▶ [Aim of the exercise]: Copy whichever lines of the data hold the word "hosting".

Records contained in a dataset
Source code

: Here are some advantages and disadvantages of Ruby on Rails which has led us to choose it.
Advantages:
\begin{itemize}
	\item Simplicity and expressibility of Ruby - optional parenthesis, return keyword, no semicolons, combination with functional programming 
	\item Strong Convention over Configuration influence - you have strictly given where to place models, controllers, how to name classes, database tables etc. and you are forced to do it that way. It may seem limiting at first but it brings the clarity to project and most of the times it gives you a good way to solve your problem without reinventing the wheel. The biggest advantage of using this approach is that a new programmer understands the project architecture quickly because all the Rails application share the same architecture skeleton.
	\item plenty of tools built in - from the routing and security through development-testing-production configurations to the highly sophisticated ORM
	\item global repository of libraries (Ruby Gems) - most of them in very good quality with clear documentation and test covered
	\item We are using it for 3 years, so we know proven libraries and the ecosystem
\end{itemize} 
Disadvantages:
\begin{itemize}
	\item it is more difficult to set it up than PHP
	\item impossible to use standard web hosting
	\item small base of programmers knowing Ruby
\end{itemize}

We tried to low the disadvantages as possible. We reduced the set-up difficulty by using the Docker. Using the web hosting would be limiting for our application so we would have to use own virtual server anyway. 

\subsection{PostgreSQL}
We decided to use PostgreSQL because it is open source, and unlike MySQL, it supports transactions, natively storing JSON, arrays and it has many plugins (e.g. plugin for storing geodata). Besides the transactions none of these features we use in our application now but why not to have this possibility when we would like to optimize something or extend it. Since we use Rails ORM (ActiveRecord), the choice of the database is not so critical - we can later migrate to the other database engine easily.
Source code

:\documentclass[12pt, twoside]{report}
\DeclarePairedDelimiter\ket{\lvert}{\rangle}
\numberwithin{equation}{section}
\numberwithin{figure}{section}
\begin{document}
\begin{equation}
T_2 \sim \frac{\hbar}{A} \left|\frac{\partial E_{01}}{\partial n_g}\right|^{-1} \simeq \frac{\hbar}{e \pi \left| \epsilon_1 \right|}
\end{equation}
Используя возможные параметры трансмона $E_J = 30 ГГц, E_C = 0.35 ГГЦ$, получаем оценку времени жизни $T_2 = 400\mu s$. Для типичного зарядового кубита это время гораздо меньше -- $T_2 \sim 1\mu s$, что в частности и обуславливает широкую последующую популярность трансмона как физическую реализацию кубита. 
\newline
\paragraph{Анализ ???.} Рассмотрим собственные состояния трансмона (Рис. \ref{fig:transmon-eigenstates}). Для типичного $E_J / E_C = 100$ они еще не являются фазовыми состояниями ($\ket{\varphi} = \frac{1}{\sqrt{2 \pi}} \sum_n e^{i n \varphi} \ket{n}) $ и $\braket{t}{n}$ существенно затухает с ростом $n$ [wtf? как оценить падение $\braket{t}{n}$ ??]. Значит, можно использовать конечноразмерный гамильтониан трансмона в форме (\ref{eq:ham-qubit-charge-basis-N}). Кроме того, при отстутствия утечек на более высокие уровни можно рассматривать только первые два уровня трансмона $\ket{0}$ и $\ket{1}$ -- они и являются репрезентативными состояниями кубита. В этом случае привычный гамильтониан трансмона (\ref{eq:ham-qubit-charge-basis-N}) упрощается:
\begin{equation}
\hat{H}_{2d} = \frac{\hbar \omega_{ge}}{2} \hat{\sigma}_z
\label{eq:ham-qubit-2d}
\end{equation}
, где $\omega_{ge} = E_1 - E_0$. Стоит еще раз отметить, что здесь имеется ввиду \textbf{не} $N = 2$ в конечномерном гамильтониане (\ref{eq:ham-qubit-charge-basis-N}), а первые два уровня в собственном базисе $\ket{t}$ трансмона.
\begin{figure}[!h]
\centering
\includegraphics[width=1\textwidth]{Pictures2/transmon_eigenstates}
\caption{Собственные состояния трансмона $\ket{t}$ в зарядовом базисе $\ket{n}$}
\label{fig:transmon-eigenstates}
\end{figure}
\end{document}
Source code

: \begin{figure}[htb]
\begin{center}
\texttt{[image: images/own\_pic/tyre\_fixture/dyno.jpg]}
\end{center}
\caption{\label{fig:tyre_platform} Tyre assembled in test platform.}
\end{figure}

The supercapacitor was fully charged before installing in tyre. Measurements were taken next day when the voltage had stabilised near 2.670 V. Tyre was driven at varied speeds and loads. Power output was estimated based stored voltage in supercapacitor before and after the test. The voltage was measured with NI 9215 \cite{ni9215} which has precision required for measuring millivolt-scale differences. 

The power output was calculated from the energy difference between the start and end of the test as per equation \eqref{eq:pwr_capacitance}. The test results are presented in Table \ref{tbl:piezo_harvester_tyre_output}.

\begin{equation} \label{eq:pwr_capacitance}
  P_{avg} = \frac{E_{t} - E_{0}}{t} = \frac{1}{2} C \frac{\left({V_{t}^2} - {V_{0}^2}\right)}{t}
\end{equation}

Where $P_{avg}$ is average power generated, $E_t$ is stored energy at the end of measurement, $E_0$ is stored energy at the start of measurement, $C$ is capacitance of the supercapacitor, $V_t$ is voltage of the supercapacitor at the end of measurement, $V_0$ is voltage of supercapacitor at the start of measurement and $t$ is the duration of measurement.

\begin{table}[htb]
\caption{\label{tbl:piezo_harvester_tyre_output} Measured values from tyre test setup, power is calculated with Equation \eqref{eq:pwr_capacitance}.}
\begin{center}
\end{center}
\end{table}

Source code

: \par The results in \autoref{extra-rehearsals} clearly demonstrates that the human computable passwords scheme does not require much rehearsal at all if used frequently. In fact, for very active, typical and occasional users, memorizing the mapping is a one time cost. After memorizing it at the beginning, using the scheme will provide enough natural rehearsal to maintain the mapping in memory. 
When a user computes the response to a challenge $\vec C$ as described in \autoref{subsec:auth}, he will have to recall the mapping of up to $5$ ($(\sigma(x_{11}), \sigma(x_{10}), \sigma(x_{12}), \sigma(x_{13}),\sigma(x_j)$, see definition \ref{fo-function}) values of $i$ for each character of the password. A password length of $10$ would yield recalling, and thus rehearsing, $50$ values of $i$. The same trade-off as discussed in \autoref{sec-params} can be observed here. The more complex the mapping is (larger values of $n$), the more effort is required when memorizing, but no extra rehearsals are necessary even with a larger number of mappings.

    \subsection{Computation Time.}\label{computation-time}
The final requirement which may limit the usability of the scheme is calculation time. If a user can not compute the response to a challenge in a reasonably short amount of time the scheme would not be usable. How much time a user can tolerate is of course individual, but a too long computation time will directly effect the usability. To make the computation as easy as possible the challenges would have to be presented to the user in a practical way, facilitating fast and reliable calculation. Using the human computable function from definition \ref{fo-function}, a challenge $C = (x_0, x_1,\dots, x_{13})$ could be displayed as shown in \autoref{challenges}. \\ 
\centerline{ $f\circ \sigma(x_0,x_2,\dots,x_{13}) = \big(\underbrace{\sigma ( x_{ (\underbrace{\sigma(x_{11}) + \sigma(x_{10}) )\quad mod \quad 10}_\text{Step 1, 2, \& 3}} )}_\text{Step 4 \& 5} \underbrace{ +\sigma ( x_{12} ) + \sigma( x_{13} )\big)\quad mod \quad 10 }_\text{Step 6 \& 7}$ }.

▶ [Answer area]:
	\item impossible to use standard web hosting
We tried to low the disadvantages as possible. We reduced the set-up difficulty by using the Docker. Using the web hosting would be limiting for our application so we would have to use own virtual server anyway. 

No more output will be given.